The news that we have all wanted to see, to know that protecting website visitor data is a top priority, is showing up.
Google announced that it will start terminating cookie architecture starting, in its'Chrome browser, on January 4, 2024. It’s estimated on that date that millions of internet users will be affected as cookies on their browsers will no longer function.
Lately Google has deeply rooted scrutiny, from the EU Commission and the UK’s Competition and Markets Authority (CMA), about its data collection practices.
They have been caught collecting and drilling down into cookie data to reveal identities and then selling that data.

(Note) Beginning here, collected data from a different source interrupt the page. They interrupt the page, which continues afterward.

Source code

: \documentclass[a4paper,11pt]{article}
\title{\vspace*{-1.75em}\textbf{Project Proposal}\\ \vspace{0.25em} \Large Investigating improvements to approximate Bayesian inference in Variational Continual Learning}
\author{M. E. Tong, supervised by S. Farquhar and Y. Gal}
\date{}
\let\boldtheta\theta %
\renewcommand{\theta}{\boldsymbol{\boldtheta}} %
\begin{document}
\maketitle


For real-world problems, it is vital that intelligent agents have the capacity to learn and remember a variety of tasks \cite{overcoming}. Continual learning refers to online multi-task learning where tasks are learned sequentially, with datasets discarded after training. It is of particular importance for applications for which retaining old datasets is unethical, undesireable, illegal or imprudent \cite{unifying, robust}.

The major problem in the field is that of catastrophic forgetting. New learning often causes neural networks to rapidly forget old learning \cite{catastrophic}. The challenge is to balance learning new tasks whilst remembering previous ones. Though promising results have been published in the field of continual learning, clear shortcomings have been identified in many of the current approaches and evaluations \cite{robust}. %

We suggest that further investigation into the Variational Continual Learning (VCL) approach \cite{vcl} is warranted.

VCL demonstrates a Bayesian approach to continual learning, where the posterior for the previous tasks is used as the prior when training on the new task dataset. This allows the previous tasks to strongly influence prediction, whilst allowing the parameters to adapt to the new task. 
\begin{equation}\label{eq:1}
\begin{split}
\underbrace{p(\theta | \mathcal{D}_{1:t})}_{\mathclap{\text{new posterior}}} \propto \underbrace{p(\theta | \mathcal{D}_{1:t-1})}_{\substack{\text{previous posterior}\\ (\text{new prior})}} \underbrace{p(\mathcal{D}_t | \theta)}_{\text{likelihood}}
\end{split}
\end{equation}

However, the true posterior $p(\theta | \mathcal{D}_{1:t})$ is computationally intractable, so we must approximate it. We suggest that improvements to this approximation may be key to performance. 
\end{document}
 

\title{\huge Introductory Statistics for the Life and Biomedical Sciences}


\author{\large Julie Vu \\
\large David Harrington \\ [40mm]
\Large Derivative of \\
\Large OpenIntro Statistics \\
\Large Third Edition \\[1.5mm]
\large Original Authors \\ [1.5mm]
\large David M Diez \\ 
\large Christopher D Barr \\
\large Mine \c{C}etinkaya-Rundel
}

There are plenty of analytics companies that abide with the GDPR and still provide meaningful traffic. Matomo is one of those companies and they are based in Germany.
“Google has said it wants to gradually phase out cookies starting the third quarter of next year. To make its deadline to stop support for cookies altogether in 2024, it would have to switch off cookies by September 2024,” said James Rosewell, founder of device detection company 51Degrees
It appears Google is sheering to the scrutiny. Since its one of the world’s biggest tech companies, it hopefully is establishing a trend to move the digital tech ad industry in the direction of consent and to balance digital data collection with data privacy.
Many browsers have already been banning third-party cookies. For example, Apple Safari and Mozilla Firefox block third-party cookies by default.
The use of cookies or tokens - some type of software - to track visitors is not going to go away anytime soon.
A lot of thought and effort has gone into the creation of global policies to protect website users. The big question is will the largest tech companies comply with those efforts.
Seeing that Google has begun to comply since they are the only holdout at this point, is a decent sign that a new day has dawned for visitor privacy.
But, it's not time to stop thinking about it since the technology of "trust tokens" is already being tested in tech sandboxes.
Visitor privacy is an ongoing concern to be kept on the front burner to keep companies and governments accountable.